Climate: The slowly varying aspects of the atmosphere-ocean-land surface system. Typically characterized in terms of averages over a month or more, climate includes both the temporal and spatial variability of these averages.
Connectivity (biological context): How different species and trophic levels are connected; dispersion or dispersal of organisms from place to place.
Decision Rules: Advance planning on how to deal with unanticipated budgetary changes to allow more effective strategic planning and response to near-term budgetary adjustments.
Ecosystem Services: The benefits to humans accruing from ecosystems; often parsed into provisioning, regulating, supporting, and cultural services.
Extreme Events: Events that are outside average experience and expectation, used in relation to natural occurances such as hurricanes.
Fluids: In this report, used to denote liquids (especially seawater) and gases (especially from the atmosphere); does not include magma.
Ocean Acidification: A term used to describe significant changes to the chemistry of the ocean. It occurs when carbon dioxide gas (or CO2) is absorbed by the ocean and reacts with seawater to produce acid. The change in ocean chemistry caused by absorption of excess CO2 from the atmosphere. The reaction of CO2 with seawater causes a decrease in pH and an increase in the solubility of calcium carbonate, in the primary structural component of many marine species including clams, oysters, reef-building corals and calcareous plankton..
Ocean Circulation: The large-scale movement of water, created by horizontal currents and vertical motion such as upwelling and overturning, and driven by winds and the exchange of heat and freshwater at the air-sea interface.
Predictability: Used in a nontechnical sense to mean the extent to which natural phenomena can be forecast by existing models and data. Improved understanding of the phenomena can usually contribute to its predictability. We also distinguish between efforts to enhance predictability and efforts to make forecasts; the former are the focus of research activities, whereas the latter are often the province of operational agencies.
Primary Productivity: The rate at which energy is converted by photosynthetic and chemosynthetic processes and living organisms to organic substances; making new biomass from inorganic substances.

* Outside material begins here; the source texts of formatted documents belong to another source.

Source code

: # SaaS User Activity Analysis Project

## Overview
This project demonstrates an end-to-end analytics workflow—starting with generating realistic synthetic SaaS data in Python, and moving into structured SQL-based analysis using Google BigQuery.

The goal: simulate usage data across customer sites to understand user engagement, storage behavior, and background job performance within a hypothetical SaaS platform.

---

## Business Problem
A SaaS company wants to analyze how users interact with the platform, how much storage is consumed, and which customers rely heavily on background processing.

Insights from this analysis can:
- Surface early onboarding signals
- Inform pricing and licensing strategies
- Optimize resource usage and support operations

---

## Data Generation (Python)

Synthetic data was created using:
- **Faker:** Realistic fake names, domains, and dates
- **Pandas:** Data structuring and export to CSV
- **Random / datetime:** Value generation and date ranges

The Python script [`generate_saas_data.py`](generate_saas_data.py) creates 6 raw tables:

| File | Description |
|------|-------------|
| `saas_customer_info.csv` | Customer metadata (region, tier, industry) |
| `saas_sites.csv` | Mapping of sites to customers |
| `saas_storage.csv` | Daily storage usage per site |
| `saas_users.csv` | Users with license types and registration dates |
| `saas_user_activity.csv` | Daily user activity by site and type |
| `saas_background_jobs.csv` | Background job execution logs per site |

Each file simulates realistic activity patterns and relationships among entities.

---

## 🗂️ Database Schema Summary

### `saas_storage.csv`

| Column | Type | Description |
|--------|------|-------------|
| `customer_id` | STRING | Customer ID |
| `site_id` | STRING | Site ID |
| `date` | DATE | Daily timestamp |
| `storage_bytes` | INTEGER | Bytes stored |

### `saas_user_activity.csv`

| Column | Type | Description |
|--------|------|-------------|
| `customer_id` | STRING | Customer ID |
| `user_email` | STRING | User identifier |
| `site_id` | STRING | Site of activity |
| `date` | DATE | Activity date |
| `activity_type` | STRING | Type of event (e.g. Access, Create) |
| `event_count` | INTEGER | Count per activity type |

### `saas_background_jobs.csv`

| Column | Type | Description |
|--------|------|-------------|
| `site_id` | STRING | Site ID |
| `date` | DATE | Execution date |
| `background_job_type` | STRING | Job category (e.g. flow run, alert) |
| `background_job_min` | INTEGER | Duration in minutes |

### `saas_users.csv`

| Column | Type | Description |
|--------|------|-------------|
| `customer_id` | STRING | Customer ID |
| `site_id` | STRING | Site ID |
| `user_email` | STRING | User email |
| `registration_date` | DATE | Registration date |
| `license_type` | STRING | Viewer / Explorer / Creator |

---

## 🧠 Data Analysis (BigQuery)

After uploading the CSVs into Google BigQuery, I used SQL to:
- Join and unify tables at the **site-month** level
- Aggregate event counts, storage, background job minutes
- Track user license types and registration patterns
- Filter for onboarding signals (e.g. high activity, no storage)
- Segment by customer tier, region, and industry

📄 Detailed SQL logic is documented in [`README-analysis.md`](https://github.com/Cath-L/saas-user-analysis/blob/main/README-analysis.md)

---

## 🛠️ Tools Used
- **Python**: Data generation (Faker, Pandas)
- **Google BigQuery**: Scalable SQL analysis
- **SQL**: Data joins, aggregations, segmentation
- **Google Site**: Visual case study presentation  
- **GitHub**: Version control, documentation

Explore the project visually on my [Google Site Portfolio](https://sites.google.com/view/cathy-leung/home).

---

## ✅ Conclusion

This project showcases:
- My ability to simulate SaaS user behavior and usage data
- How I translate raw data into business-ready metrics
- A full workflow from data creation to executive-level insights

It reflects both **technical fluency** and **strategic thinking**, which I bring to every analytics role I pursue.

Readiness: Some topical areas are ready to be worked on: the tools and infrastructure exist, the money is possibly available, the questions are clear, the community interested in it is energized and perhaps growing, and the partners are ready and willing. It is “low-hanging fruit” in the sense that one does not need for it to ripen further. This does NOT imply that results will come quickly, only that the research can begin quickly.
Resilience: The capacity of an ecosystem to respond to a perturbation or disturbance by resisting damage and recovering quickly. Some research suggests resilience is degraded if biodiversity is decreased.
Sea Level: In this report, used as the longer-term changes associated with land subsidence/uplift, and especially those changes associated with climate change, specifically glacier melt and ocean warming, not the daily/ short-term variations associated with tides and winds.
Societal Impact: An increasing emphasis at NSF and in government-funded programs in general is to focus funding on areas of societal relevance. The federal themes of ocean-related societal relevance are stewardship of natural and cultural ocean resources, increasing resilience to natural hazards and environmental disasters, maritime operations and the marine environment, the ocean’s role in climate, improving ecosystem health, and enhancing human health.
Transformative: The potential for radically changing the understanding of—and how one thinks about—the topic being investigated, if the research is successful.